The upper zone of the Lower Cretaceous Kharaib Formation (46-54 m thick in the studied wells) is a major oil reservoir in several giant oilfields. Wide variations in porosity and permeability of this zone have been shown to result from both the inhibition of burial cementation by oil in the crest of each field and localized cementation adjacent to stylolites, combined with the more subtle influence of widely varying depositional mud content and grain size. The present study examines these relationships in closer detail, using core and petrographic observations from two wells on the oil-filled crest and two wells on the water-filled flanks of a giant domal oilfield (Fig. 1).
Although porosities are higher overall in the crestal cores, each well shows wide variations within each of seven main groupings of the samples by depositional texture. This heterogeneity results mainly from the distribution of clay, which is concentrated along depositional laminations and causes widely varying porosity loss in all textures by promoting stylolite development and associated calcite cementation. Higher clay abundance (and lower porosity) near the base and top of the reservoir reflects increased influx of siliciclastic fines across the epeiric Barremian carbonate platform immediately following and preceding, respectively, third-order falls in global sea level.
Most (95% of) poro-perm data from the studied wells lie within Lucia rock-fabric class 3, showing distinct, but relatively subtle, differences between texture groups, whereas a subordinate portion of the data from the upper, mud-poor part of the reservoir plot at higher permeabilities.
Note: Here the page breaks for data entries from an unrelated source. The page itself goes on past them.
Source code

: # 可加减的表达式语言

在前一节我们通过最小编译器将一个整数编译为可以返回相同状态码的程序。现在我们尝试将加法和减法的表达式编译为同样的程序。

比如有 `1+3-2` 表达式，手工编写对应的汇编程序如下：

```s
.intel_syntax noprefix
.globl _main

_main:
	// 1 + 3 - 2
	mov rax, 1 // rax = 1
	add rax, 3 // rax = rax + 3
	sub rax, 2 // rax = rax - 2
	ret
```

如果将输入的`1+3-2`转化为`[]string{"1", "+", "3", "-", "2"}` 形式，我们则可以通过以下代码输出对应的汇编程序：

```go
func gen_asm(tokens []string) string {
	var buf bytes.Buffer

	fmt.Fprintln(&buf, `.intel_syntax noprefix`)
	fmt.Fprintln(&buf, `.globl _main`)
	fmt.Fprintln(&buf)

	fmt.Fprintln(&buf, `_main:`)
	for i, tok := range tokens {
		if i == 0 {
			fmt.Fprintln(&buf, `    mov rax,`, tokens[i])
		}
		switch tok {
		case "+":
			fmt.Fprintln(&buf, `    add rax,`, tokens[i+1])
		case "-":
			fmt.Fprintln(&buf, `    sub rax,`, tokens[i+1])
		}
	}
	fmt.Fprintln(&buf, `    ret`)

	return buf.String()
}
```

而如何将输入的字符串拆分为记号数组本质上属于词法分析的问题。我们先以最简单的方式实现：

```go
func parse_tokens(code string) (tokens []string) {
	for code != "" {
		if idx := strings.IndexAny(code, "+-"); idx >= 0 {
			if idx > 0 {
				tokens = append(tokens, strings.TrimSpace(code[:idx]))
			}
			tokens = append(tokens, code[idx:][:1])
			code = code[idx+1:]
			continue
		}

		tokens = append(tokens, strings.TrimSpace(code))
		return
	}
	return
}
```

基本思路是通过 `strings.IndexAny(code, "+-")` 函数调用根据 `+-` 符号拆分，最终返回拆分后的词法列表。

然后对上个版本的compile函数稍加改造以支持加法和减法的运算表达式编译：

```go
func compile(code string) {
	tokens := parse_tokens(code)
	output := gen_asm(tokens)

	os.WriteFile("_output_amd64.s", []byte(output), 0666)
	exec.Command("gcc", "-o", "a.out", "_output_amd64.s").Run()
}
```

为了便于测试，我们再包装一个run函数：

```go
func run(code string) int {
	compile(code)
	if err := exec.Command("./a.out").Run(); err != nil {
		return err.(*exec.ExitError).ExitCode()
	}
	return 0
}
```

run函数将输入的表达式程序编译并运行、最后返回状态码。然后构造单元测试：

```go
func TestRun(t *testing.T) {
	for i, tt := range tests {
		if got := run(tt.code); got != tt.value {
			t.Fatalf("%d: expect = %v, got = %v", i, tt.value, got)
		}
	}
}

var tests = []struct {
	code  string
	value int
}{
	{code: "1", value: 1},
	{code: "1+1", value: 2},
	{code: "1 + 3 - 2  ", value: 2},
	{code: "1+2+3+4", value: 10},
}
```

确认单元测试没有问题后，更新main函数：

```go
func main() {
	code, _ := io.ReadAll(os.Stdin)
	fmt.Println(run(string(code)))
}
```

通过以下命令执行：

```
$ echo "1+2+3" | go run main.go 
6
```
Development of a predictive model for the petrophysical heterogeneity of this example requires a combination of: (1) a diagenetic model for porosity controls, (2) the use of a modestly higher poro-perm transform (upper class 3) in the upper part of the reservoir than in the lower reservoir (lower class 3), and (3) recognition of the scattered and widely varying occurrence of exceptionally high permeabilities in the upper reservoir.